## [Work request]
Your output should repeat the entries below exactly. It should contain no images.

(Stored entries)
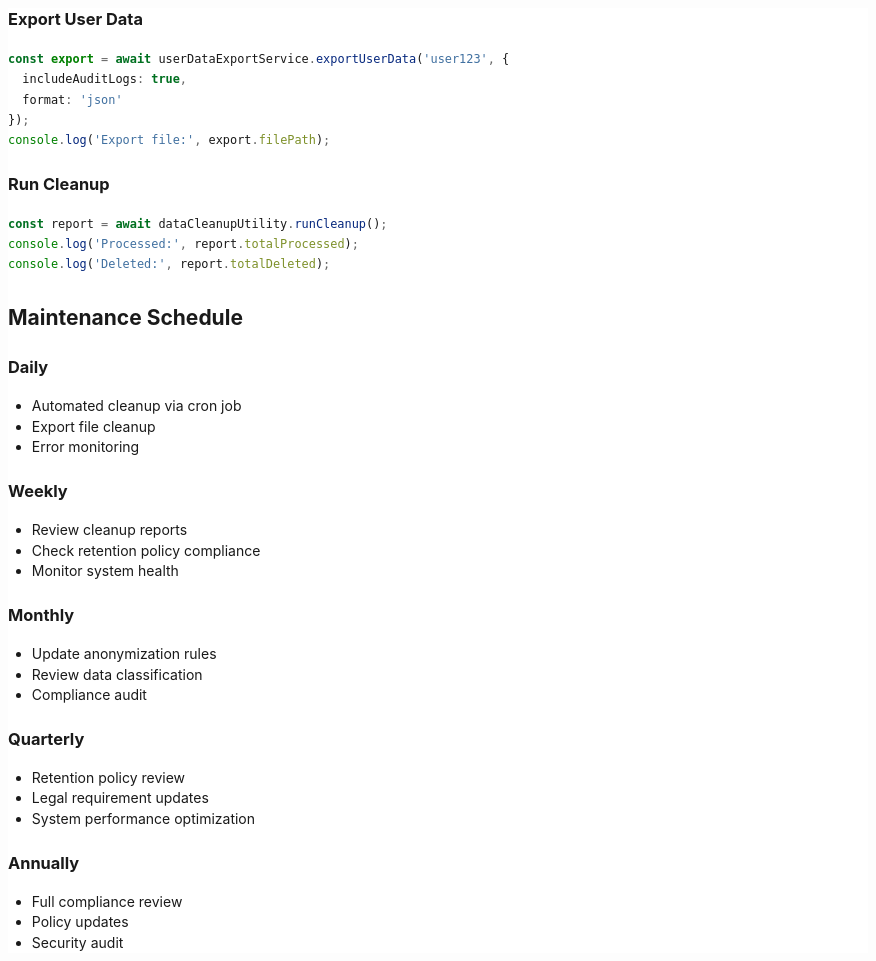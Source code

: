 ### Export User Data
```typescript
const export = await userDataExportService.exportUserData('user123', {
  includeAuditLogs: true,
  format: 'json'
});
console.log('Export file:', export.filePath);
```

### Run Cleanup
```typescript
const report = await dataCleanupUtility.runCleanup();
console.log('Processed:', report.totalProcessed);
console.log('Deleted:', report.totalDeleted);
```

## Maintenance Schedule

### Daily
- Automated cleanup via cron job
- Export file cleanup
- Error monitoring

### Weekly
- Review cleanup reports
- Check retention policy compliance
- Monitor system health

### Monthly
- Update anonymization rules
- Review data classification
- Compliance audit

### Quarterly
- Retention policy review
- Legal requirement updates
- System performance optimization

### Annually
- Full compliance review
- Policy updates
- Security audit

## [Your response]
Source code

: ### Export User Data
```typescript
const export = await userDataExportService.exportUserData('user123', {
  includeAuditLogs: true,
  format: 'json'
});
console.log('Export file:', export.filePath);
```

### Run Cleanup
```typescript
const report = await dataCleanupUtility.runCleanup();
console.log('Processed:', report.totalProcessed);
console.log('Deleted:', report.totalDeleted);
```

## Maintenance Schedule

### Daily
- Automated cleanup via cron job
- Export file cleanup
- Error monitoring

### Weekly
- Review cleanup reports
- Check retention policy compliance
- Monitor system health

### Monthly
- Update anonymization rules
- Review data classification
- Compliance audit

### Quarterly
- Retention policy review
- Legal requirement updates
- System performance optimization

### Annually
- Full compliance review
- Policy updates
- Security audit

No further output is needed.